Input data: Begin

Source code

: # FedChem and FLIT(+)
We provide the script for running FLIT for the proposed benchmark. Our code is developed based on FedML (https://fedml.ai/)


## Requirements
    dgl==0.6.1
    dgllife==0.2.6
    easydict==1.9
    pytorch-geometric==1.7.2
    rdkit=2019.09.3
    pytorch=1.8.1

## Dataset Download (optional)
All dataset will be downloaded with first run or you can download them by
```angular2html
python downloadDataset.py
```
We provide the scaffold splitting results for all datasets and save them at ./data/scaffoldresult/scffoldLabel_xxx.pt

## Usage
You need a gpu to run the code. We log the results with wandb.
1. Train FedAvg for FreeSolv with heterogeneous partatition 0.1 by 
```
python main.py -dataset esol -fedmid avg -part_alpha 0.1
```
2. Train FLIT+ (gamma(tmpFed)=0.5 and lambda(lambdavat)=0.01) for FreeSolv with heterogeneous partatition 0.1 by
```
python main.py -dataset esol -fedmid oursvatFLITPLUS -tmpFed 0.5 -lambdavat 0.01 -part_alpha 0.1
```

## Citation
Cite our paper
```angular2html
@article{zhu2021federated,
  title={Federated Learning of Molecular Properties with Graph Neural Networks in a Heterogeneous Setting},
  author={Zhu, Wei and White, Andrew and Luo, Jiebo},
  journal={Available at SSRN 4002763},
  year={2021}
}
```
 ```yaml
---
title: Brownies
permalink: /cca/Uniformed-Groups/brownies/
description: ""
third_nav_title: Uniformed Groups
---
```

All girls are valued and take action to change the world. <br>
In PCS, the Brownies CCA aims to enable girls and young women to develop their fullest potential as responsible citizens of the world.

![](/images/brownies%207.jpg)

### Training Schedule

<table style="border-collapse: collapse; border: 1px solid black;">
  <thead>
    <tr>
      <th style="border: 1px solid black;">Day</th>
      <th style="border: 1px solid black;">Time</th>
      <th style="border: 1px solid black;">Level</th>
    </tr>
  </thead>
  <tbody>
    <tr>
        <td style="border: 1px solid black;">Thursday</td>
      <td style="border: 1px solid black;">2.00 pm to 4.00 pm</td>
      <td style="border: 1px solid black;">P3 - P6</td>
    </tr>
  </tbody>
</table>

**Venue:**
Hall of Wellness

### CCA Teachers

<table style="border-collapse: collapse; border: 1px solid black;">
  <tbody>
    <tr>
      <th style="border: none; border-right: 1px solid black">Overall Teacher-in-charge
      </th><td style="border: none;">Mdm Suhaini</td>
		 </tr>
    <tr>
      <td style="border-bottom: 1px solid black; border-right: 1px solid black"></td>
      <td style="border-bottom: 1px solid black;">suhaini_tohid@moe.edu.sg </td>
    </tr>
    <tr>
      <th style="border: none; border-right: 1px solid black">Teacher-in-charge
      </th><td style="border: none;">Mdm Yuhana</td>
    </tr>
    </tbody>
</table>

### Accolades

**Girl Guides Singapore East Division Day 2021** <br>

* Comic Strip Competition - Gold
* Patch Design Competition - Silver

Input data: End

▸ **What you have to do**
Every line from the top of the material through the line containing "All girls are" must be transcribed exactly, and no other line may appear.

▸ **Completed task**
Source code

: # FedChem and FLIT(+)
We provide the script for running FLIT for the proposed benchmark. Our code is developed based on FedML (https://fedml.ai/)


## Requirements
    dgl==0.6.1
    dgllife==0.2.6
    easydict==1.9
    pytorch-geometric==1.7.2
    rdkit=2019.09.3
    pytorch=1.8.1

## Dataset Download (optional)
All dataset will be downloaded with first run or you can download them by
```angular2html
python downloadDataset.py
```
We provide the scaffold splitting results for all datasets and save them at ./data/scaffoldresult/scffoldLabel_xxx.pt

## Usage
You need a gpu to run the code. We log the results with wandb.
1. Train FedAvg for FreeSolv with heterogeneous partatition 0.1 by 
```
python main.py -dataset esol -fedmid avg -part_alpha 0.1
```
2. Train FLIT+ (gamma(tmpFed)=0.5 and lambda(lambdavat)=0.01) for FreeSolv with heterogeneous partatition 0.1 by
```
python main.py -dataset esol -fedmid oursvatFLITPLUS -tmpFed 0.5 -lambdavat 0.01 -part_alpha 0.1
```

## Citation
Cite our paper
```angular2html
@article{zhu2021federated,
  title={Federated Learning of Molecular Properties with Graph Neural Networks in a Heterogeneous Setting},
  author={Zhu, Wei and White, Andrew and Luo, Jiebo},
  journal={Available at SSRN 4002763},
  year={2021}
}
```
 ```yaml
---
title: Brownies
permalink: /cca/Uniformed-Groups/brownies/
description: ""
third_nav_title: Uniformed Groups
---
```

All girls are valued and take action to change the world. <br>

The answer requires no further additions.